Entries provided Block Start
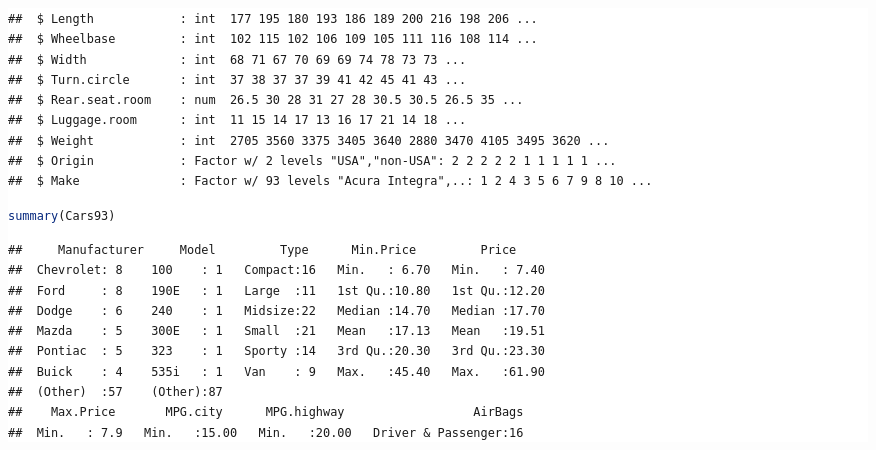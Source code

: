     ##  $ Length            : int  177 195 180 193 186 189 200 216 198 206 ...
    ##  $ Wheelbase         : int  102 115 102 106 109 105 111 116 108 114 ...
    ##  $ Width             : int  68 71 67 70 69 69 74 78 73 73 ...
    ##  $ Turn.circle       : int  37 38 37 37 39 41 42 45 41 43 ...
    ##  $ Rear.seat.room    : num  26.5 30 28 31 27 28 30.5 30.5 26.5 35 ...
    ##  $ Luggage.room      : int  11 15 14 17 13 16 17 21 14 18 ...
    ##  $ Weight            : int  2705 3560 3375 3405 3640 2880 3470 4105 3495 3620 ...
    ##  $ Origin            : Factor w/ 2 levels "USA","non-USA": 2 2 2 2 2 1 1 1 1 1 ...
    ##  $ Make              : Factor w/ 93 levels "Acura Integra",..: 1 2 4 3 5 6 7 9 8 10 ...

``` r
summary(Cars93)
```

    ##     Manufacturer     Model         Type      Min.Price         Price      
    ##  Chevrolet: 8    100    : 1   Compact:16   Min.   : 6.70   Min.   : 7.40  
    ##  Ford     : 8    190E   : 1   Large  :11   1st Qu.:10.80   1st Qu.:12.20  
    ##  Dodge    : 6    240    : 1   Midsize:22   Median :14.70   Median :17.70  
    ##  Mazda    : 5    300E   : 1   Small  :21   Mean   :17.13   Mean   :19.51  
    ##  Pontiac  : 5    323    : 1   Sporty :14   3rd Qu.:20.30   3rd Qu.:23.30  
    ##  Buick    : 4    535i   : 1   Van    : 9   Max.   :45.40   Max.   :61.90  
    ##  (Other)  :57    (Other):87                                               
    ##    Max.Price       MPG.city      MPG.highway                  AirBags  
    ##  Min.   : 7.9   Min.   :15.00   Min.   :20.00   Driver & Passenger:16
Entries provided Block End
■ **What you have to do**:
In the copy, include every record exactly and no pictures.

■ **Task result**:
Source code

:     ##  $ Length            : int  177 195 180 193 186 189 200 216 198 206 ...
    ##  $ Wheelbase         : int  102 115 102 106 109 105 111 116 108 114 ...
    ##  $ Width             : int  68 71 67 70 69 69 74 78 73 73 ...
    ##  $ Turn.circle       : int  37 38 37 37 39 41 42 45 41 43 ...
    ##  $ Rear.seat.room    : num  26.5 30 28 31 27 28 30.5 30.5 26.5 35 ...
    ##  $ Luggage.room      : int  11 15 14 17 13 16 17 21 14 18 ...
    ##  $ Weight            : int  2705 3560 3375 3405 3640 2880 3470 4105 3495 3620 ...
    ##  $ Origin            : Factor w/ 2 levels "USA","non-USA": 2 2 2 2 2 1 1 1 1 1 ...
    ##  $ Make              : Factor w/ 93 levels "Acura Integra",..: 1 2 4 3 5 6 7 9 8 10 ...

``` r
summary(Cars93)
```

    ##     Manufacturer     Model         Type      Min.Price         Price      
    ##  Chevrolet: 8    100    : 1   Compact:16   Min.   : 6.70   Min.   : 7.40  
    ##  Ford     : 8    190E   : 1   Large  :11   1st Qu.:10.80   1st Qu.:12.20  
    ##  Dodge    : 6    240    : 1   Midsize:22   Median :14.70   Median :17.70  
    ##  Mazda    : 5    300E   : 1   Small  :21   Mean   :17.13   Mean   :19.51  
    ##  Pontiac  : 5    323    : 1   Sporty :14   3rd Qu.:20.30   3rd Qu.:23.30  
    ##  Buick    : 4    535i   : 1   Van    : 9   Max.   :45.40   Max.   :61.90  
    ##  (Other)  :57    (Other):87                                               
    ##    Max.Price       MPG.city      MPG.highway                  AirBags  
    ##  Min.   : 7.9   Min.   :15.00   Min.   :20.00   Driver & Passenger:16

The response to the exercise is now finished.